By Akshay Seth, Managing Arts Editor
Published August 12, 2014
There’s a scene in “Dead Poets Society” where, for nearly a minute and a half, all we see is Robin Williams wheeling around a young Ethan Hawke. At first, the camera watches idly as Williams chides Hawke.
“No, not just a yawp. A barbaric yawp.”
“Oh that’s a mouse. C’mon louder.”
“Oh, good God boy, YELL LIKE A MAN.”
More like this
Then he leans back. He knows he has our attention, so he uses it. And it’s not because of the way his hands shoot up in agreement or the point he finally admits “There it is. You see? There’s a barbarian in you after all,” but because both of these things — these crucial, decisive shifts in tone happen in a matter of two seconds, before anyone in the audience can anticipate the minute that’s about to follow. A seamless cut to the portrait of Walt Whitman mounted above, glaring at his pupils with bearded disdain. Then Williams snaps his fingers and as if on queue, the camera comes alive. He circles Hawke while we shadow. He pokes him for answers. He keeps talking. He commands the confidence, crackling, so visible in his own voice to seep into Hawke’s.

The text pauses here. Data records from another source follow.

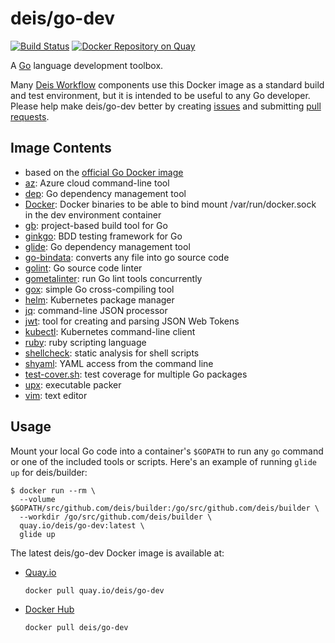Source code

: # deis/go-dev

[![Build Status](https://travis-ci.org/deis/docker-go-dev.svg?branch=master)](https://travis-ci.org/deis/docker-go-dev) [![Docker Repository on Quay](https://quay.io/repository/deis/go-dev/status "Docker Repository on Quay")](https://quay.io/repository/deis/go-dev)

A [Go][] language development toolbox.

Many [Deis Workflow][] components use this Docker image as a standard build and test environment,
but it is intended to be useful to any Go developer. Please help make deis/go-dev better by
creating [issues][] and submitting [pull requests][].

## Image Contents

* based on the [official Go Docker image][]
* [az][]: Azure cloud command-line tool
* [dep][]: Go dependency management tool
* [Docker][]: Docker binaries to be able to bind mount /var/run/docker.sock in the dev environment container
* [gb][]: project-based build tool for Go
* [ginkgo][]: BDD testing framework for Go
* [glide][]: Go dependency management tool
* [go-bindata][]: converts any file into go source code
* [golint][]: Go source code linter
* [gometalinter][]: run Go lint tools concurrently
* [gox][]: simple Go cross-compiling tool
* [helm][]: Kubernetes package manager
* [jq][]: command-line JSON processor
* [jwt][]: tool for creating and parsing JSON Web Tokens
* [kubectl][]: Kubernetes command-line client
* [ruby][]: ruby scripting language
* [shellcheck][]: static analysis for shell scripts
* [shyaml][]: YAML access from the command line
* [test-cover.sh][]: test coverage for multiple Go packages
* [upx][]: executable packer
* [vim][]: text editor

## Usage

Mount your local Go code into a container's `$GOPATH` to run any `go` command or one of the
included tools or scripts. Here's an example of running `glide up` for deis/builder:

```console
$ docker run --rm \
  --volume $GOPATH/src/github.com/deis/builder:/go/src/github.com/deis/builder \
  --workdir /go/src/github.com/deis/builder \
  quay.io/deis/go-dev:latest \
  glide up
```

The latest deis/go-dev Docker image is available at:

* [Quay.io][]
  ```
  docker pull quay.io/deis/go-dev
  ```

* [Docker Hub][]
  ```
  docker pull deis/go-dev
  ```

[az]: https://github.com/Azure/azure-cli#readme
[Deis Workflow]: https://deis.com/
[dep]: https://github.com/golang/dep
[Docker Hub]: https://hub.docker.com
[Docker]: http://www.docker.com
[gb]: https://github.com/constabulary/gb/
[gen-changelog.sh]: https://github.com/deis/docker-go-dev/tree/master/rootfs/usr/local/bin/gen-changelog.sh
[ginkgo]: https://github.com/onsi/ginkgo
[glide]: https://github.com/Masterminds/glide
[go-bindata]: https://github.com/jteeuwen/go-bindata
[Go]: https://golang.org/
[golint]: https://github.com/golang/lint
[gometalinter]: https://github.com/alecthomas/gometalinter
[gox]: https://github.com/mitchellh/gox
[helm]: https://github.com/kubernetes/helm
[issues]: https://github.com/deis/docker-go-dev/issues
[jq]: https://stedolan.github.io/jq/
[jwt]: https://github.com/dgrijalva/jwt-go
[kubectl]: https://kubernetes.io/docs/user-guide/kubectl-overview/
[official Go Docker image]: https://hub.docker.com/_/golang/
[pull requests]: https://github.com/deis/docker-go-dev/pulls
[Quay.io]: https://quay.io
[ruby]: https://www.ruby-lang.org/
[shellcheck]: https://github.com/koalaman/shellcheck
[shyaml]: https://github.com/0k/shyaml
[test-cover.sh]: https://github.com/deis/docker-go-dev/tree/master/rootfs/usr/local/bin/test-cover.sh
[upx]: http://upx.sourceforge.net/
[vim]: http://www.vim.org/
[ruby]: https://www.ruby-lang.org/
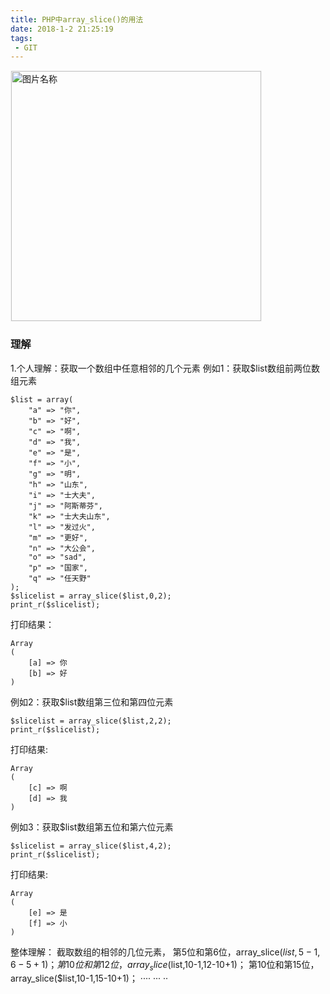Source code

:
 ```yaml
---
title: PHP中array_slice()的用法
date: 2018-1-2 21:25:19
tags:
 - GIT
---
```

<img src="http://otbcgjn6c.bkt.clouddn.com/timgadas.jpg"  width = "400" alt="图片名称" align=center style="border:1px solid  #F6F6F6"/>

### 理解

1.个人理解：获取一个数组中任意相邻的几个元素
例如1：获取$list数组前两位数组元素

```
$list = array(
	"a" => "你",
	"b" => "好",
	"c" => "啊",
	"d" => "我",
	"e" => "是",
	"f" => "小",
	"g" => "明",
	"h" => "山东",
	"i" => "士大夫",
	"j" => "阿斯蒂芬",
	"k" => "士大夫山东",
	"l" => "发过火",
	"m" => "更好",
	"n" => "大公会",
	"o" => "sad",
	"p" => "国家",
	"q" => "任天野"
);
$slicelist = array_slice($list,0,2);
print_r($slicelist);
```

打印结果：
```
Array
(
    [a] => 你
    [b] => 好
)

```
例如2：获取$list数组第三位和第四位元素

```
$slicelist = array_slice($list,2,2);
print_r($slicelist);
```

打印结果:
```
Array
(
    [c] => 啊
    [d] => 我
)
```
例如3：获取$list数组第五位和第六位元素
```
$slicelist = array_slice($list,4,2);
print_r($slicelist);
```
打印结果:
```
Array
(
    [e] => 是
    [f] => 小
)

```

整体理解：
截取数组的相邻的几位元素，
第5位和第6位，array_slice($list,5-1,6-5+1)；
第10位和第12位，array_slice($list,10-1,12-10+1)；
第10位和第15位，array_slice($list,10-1,15-10+1)；
····
···
··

Soon, we are Hawke. The camera settles behind his turned shoulders. And with him we watch — no, feel — this frenzied, fiery ball of charisma revolve around us, wringing us awake before it pauses to place its hands over our eyes. Now we’re Williams. We’re revolving with him, seeing that fire spark awake in Hawke, stoking it alive until at last, it is. The camera slows. Williams kneels off to the side. Then, in the moments before he knows his work is done, he leans into an astounded Hawke. He speaks with that same burning assuredness as he whispers “don’t you forget this.”
After a lifetime of similarly gripping performances, all characteristic of his inexhaustible genius for improvisation, Williams died on Monday morning. He was alone at home, the most likely cause of death suicide by asphyxiation.
However many times I rewatch that scene, and however long I spend thinking about each tiny movement, I’ll never experience what I felt the first time I saw it ten years ago. Because over the course of two minutes, a high-strung pair of hairy knuckles had placed its fingers over my eyes and forced me to see what great acting could do, how humanity lived in those little transitions between elation and anticipation. Though more importantly, his performance, as any great performance does, spoke to the people witnessing it. He asked me to reevaluate my own inhibitions, question them in the same ways the best films could influence and ultimately inspire an audience of strangers to be moved in unison.
It would be impossible trying to encapsulate Williams’s entire career in a string of words. It’s too vast. There’s simply too much to be said: The startling electricity still coursing through his stand up specials; the seconds before he climbed over a balcony, into the audience while recording his first one; all those instances he ad-libbed lines on the spot; that time when his fake boobs caught on fire; the fact that he made a joke about hot flashes immediately after.
There can be solace in thinking on the ways all those tiny pieces fit together, prop each other up to create a persona as iconic as many of the movies it inhabited. It’s sad knowing his last few moments in a world so much better off because he lived through it were ones tinged in the anguish of severe depression. But after a while, what’s really meaningful is being able to wonder about those last few hours of silence. Wondering whether before he finally closed that door, he lingered for a while thinking about how much happiness he’d given anyone who listened. I like to hope he did, that he relived some semblance of the happiness he gave me.
Years from now, when I think about him, I’ll go first to the stories he told while standing alone on stage, secluded behind a solitary mic. Then, I’ll think about a story I read an hour after learning he’d passed away.
He spoke about his time on set.
“One time in makeup as Mrs. Doubtfire, I walked into a sex shop in San Francisco and tried to buy a double-headed dildo. Just because. Why not? And the guy was about to sell it to me until he realized it was me — Robin Williams — not an older Scottish woman coming in to look for a very large dildo and a jar of lube. He just laughed and said ‘what are you doing here’ and I left. Did I make the purchase? No. * Did I walk away with a really good story? *Yes.”
It would be wrong to say Williams is solely responsible for those two magical minutes in “Dead Poets Society.” That scene, more than anything else, is a result of some of the most elegantly simple photography and direction ever put on screen. But there’s no doubt in anyone’s mind why we’re being directed to watch Williams do what he does best — command our attention with that torrent of explosive, manic passion he seemed to have available at any moment’s notice. So no, Robin, I’ll never forget what you showed me that day. And neither will the millions of others around the world who continue feeling your work imprint insignias of joy on their souls.
O Captain! My Captain! our fearful trip is done;
The ship has weather’d every rack, the prize we sought is won.